No final, sua estratégia militar provou ser suficiente: aplacar as forças do governo com vários ataques a vários alvos em todo país.
Para isso, primeiro negociaram a saída de tropas americanas e estrangeiras do território afegão, por meio de um acordo com os Estados Unidos, país cansado após mais de 20 anos de guerra. Também prometeram não atacar alvos americanos em troca de sua retirada.
Parte do acordo também significou que Washington pressionou o governo afegão a libertar milhares de prisioneiros talibãs. A maioria deles voltou imediatamente às fileiras insurgentes.
O que aconteceu com o Exército afegão?
Sem dúvida, haverá livros publicados e palestras proferidas durante anos, senão décadas, sobre este assunto: o que exatamente deu errado com as forças de segurança afegãs?
A corrupção, a falta de vontade de lutar e o vácuo criado pela saída dos Estados Unidos provavelmente tiveram um papel na queda do Exército afegão.
Durante anos, o governo dos EUA emitiu relatórios, detalhando um grande número de casos de corrupção nas forças de segurança afegãs.
Os comandantes rotineiramente ficavam com o dinheiro reservado para suas tropas, vendiam armas no mercado paralelo e mentiam sobre o número de soldados em suas fileiras.
As forças afegãs também dependiam totalmente do poder aéreo americano, da logística aos ataques, além da manutenção das aeronaves.
E, para piorar as coisas, as forças de segurança afegãs nunca tiveram liderança efetiva e importante.
Eram liderados por civis no palácio presidencial com pouca experiência militar, ou ignorados por generais veteranos que pareciam mais envolvidos em lutas políticas mesquinhas do que na grande guerra que estava por vir. As unidades de comando que os Estados Unidos treinaram eram a esperança, mas não bastaram.
Quem são os líderes?
O funcionamento interno e a liderança do movimento Talibã estão envoltos em mistério, como quando governou o país asiático entre 1996 e 2001.
Haibatullah Akhundzada, o líder supremo
O mulá Haibatullah Akhundzada foi nomeado chefe do Talibã em maio de 2016 durante uma rápida transição de poder, dias após a morte de seu antecessor, Mansour, num ataque com drone americano no Paquistão.
Antes de sua nomeação, pouco se sabia sobre Akhundzada, até então mais focado nas questões judiciais e religiosas do que militares.
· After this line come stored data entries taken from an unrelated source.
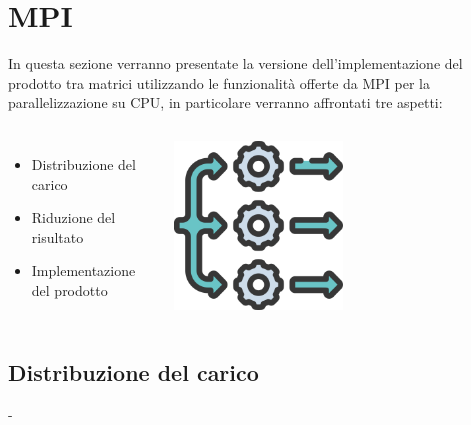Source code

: \documentclass[compress]{beamer}
\begin{document}
\section{MPI}

\begin{frame}{\secname}
    In questa sezione verranno presentate la versione dell'implementazione del prodotto tra matrici utilizzando le funzionalità offerte da MPI per la parallelizzazione su CPU, in particolare verranno affrontati tre aspetti:
    \vspace{0.5cm}
    \begin{columns}
            \begin{minipage}[b]{1\textwidth}
                \begin{itemize}
                    \item Distribuzione del carico
                    \item Riduzione del risultato
                    \item Implementazione del prodotto
                \end{itemize}
            \end{minipage}
                \begin{minipage}{1\textwidth}
                    \begin{adjustbox}{margin=0cm 0cm 0cm 0.3cm, center} %
                        \includegraphics[width=0.5\textwidth]{resources/parallel_icon.png}
                    \end{adjustbox}
                \end{minipage}
    \end{columns}
\end{frame}

\subsection{Distribuzione del carico}
\begin{frame}{\secname \text{ }- \subsecname\ }
\end{frame}
\end{document}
Embora esse estudioso já tivesse grande influência dentro da insurgência, da qual liderava o sistema judicial, alguns analistas acreditavam que seu papel à frente do movimento seria mais simbólico do que operacional.
Filho de um teólogo, originário de Kandahar, o coração do país pashtun no sul do Afeganistão e berço do Talibã, Akhundzada rapidamente obteve um juramento de lealdade de Ayman al-Zawahiri, o líder da Al-Qaeda.
O egípcio o chamou de "emir dos crentes", nome que lhe permitiu consolidar sua credibilidade no mundo jihadista.
Akhundzada teve a delicada missão de unificar o Talibã, fragmentado por uma violenta luta pelo poder após a morte de Mansour e a revelação de que havia escondido por anos a morte do fundador do movimento, o mulá Omar.
O insurgente conseguiu manter o grupo unido e continuou bastante discreto, limitando-se a transmitir raras mensagens anuais nos feriados islâmicos.
Mulá Baradar, cofundador
Abdul Ghani Baradar, nascido na província de Uruzgan (sul) e educado em Kandahar, é o cofundador do Talibã junto com o mulá Omar, que morreu em 2013, mas cuja morte foi escondida por dois anos.
Como muitos afegãos, sua vida foi moldada pela invasão soviética em 1979, que o tornou um mujahideen - combatente islâmico fundamentalista - e acredita-se que ele tenha lutado ao lado do mulá Omar.
Em 2001, após a intervenção dos Estados Unidos e a queda do regime talibã, fez parte de um pequeno grupo de insurgentes disposto a firmar um acordo que reconhecia o governo de Cabul. Mas esta iniciativa não teve sucesso.
Abdul Ghani Baradar era o comandante militar do Talibã quando foi preso em 2010 em Karachi, no Paquistão. Foi libertado em 2018, especialmente sob pressão de Washington.
Ouvido e respeitado pelas diferentes facções do Talibã, foi nomeado chefe de seu escritório político, localizado no Catar.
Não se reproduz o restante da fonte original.